TASK OBJECTIVE ::
Go over the records and copy every line with the string "Comparing".

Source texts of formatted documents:
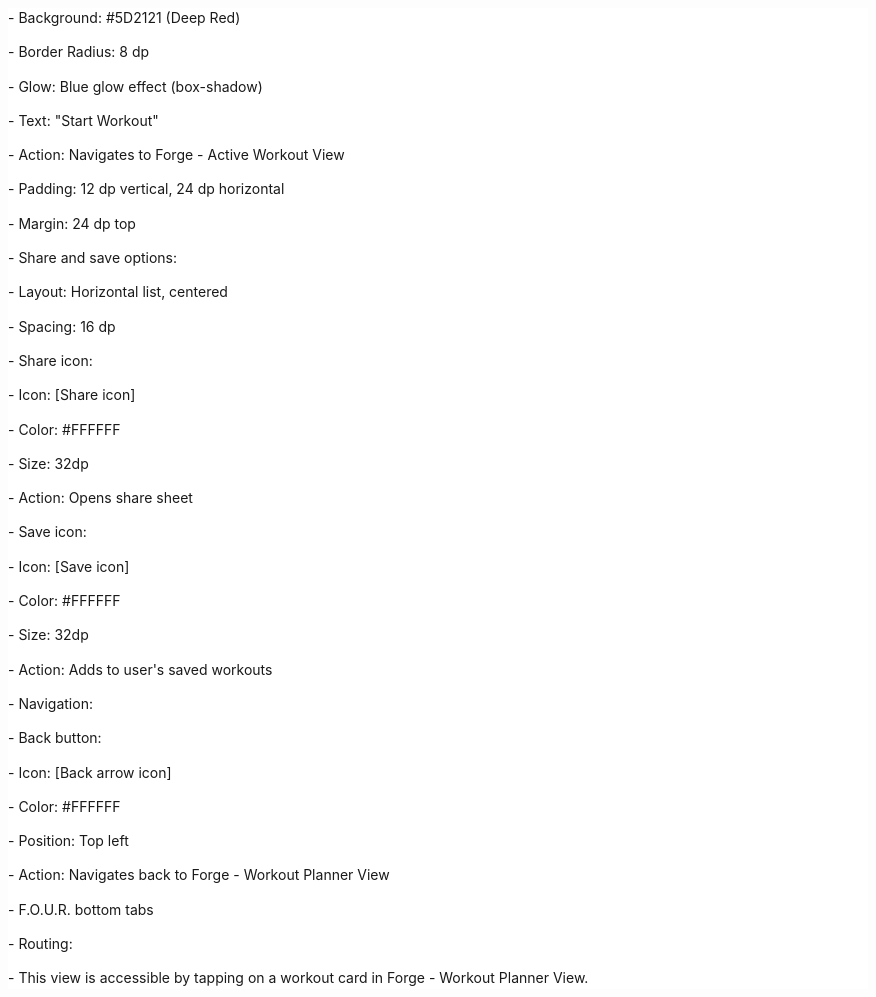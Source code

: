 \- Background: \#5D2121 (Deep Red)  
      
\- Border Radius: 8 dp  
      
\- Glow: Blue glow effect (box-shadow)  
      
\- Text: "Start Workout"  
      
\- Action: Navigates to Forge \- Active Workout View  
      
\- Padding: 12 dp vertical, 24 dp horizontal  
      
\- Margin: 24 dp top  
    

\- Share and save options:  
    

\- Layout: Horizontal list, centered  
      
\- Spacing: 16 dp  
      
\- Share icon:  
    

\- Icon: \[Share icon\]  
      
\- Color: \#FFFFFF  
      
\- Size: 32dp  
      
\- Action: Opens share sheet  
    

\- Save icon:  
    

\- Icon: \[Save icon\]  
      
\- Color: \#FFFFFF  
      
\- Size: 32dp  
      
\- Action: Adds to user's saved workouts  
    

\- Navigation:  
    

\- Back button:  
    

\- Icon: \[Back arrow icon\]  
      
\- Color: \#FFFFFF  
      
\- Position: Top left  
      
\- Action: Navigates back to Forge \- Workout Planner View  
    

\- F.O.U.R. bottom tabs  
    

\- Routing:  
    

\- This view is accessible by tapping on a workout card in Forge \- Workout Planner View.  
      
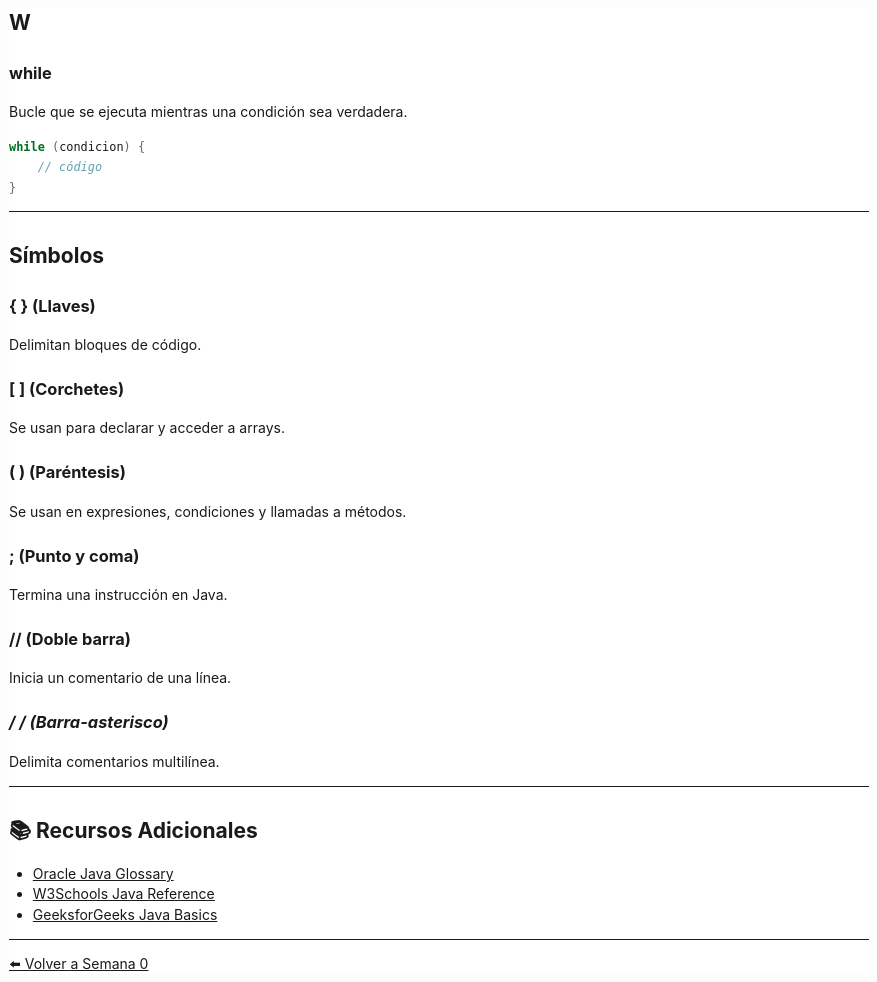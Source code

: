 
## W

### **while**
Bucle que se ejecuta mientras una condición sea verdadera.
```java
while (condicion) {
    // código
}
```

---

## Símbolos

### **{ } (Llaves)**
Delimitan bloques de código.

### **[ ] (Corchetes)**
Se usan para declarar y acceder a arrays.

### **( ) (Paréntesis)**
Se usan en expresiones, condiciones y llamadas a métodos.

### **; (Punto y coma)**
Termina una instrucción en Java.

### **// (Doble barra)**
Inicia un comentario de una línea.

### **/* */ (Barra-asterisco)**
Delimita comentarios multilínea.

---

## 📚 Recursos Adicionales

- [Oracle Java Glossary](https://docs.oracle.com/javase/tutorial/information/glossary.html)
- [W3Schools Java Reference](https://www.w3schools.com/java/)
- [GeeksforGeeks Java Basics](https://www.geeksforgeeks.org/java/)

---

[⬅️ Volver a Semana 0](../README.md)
--
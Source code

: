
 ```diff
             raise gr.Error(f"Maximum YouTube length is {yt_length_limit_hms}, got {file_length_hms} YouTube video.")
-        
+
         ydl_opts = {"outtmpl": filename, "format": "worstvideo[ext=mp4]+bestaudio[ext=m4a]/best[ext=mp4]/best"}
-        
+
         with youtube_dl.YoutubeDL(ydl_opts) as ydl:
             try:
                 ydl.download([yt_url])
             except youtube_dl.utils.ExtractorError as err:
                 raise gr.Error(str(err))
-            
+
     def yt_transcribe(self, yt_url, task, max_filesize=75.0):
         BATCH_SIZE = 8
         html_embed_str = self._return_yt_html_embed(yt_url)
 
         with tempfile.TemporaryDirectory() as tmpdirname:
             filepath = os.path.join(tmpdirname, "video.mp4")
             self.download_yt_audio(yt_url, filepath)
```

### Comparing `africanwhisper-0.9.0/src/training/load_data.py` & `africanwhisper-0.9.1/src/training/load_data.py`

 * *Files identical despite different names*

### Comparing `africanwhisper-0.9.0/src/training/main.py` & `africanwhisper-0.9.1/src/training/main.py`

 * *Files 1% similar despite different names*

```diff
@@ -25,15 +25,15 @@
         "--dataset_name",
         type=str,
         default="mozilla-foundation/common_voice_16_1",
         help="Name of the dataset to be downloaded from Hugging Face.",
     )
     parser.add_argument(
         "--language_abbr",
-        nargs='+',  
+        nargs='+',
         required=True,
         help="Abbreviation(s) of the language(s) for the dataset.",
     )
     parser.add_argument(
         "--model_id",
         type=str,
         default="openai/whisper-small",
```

RESULT OF THIS TASK ::
### Comparing `africanwhisper-0.9.0/src/training/load_data.py` & `africanwhisper-0.9.1/src/training/load_data.py`
### Comparing `africanwhisper-0.9.0/src/training/main.py` & `africanwhisper-0.9.1/src/training/main.py`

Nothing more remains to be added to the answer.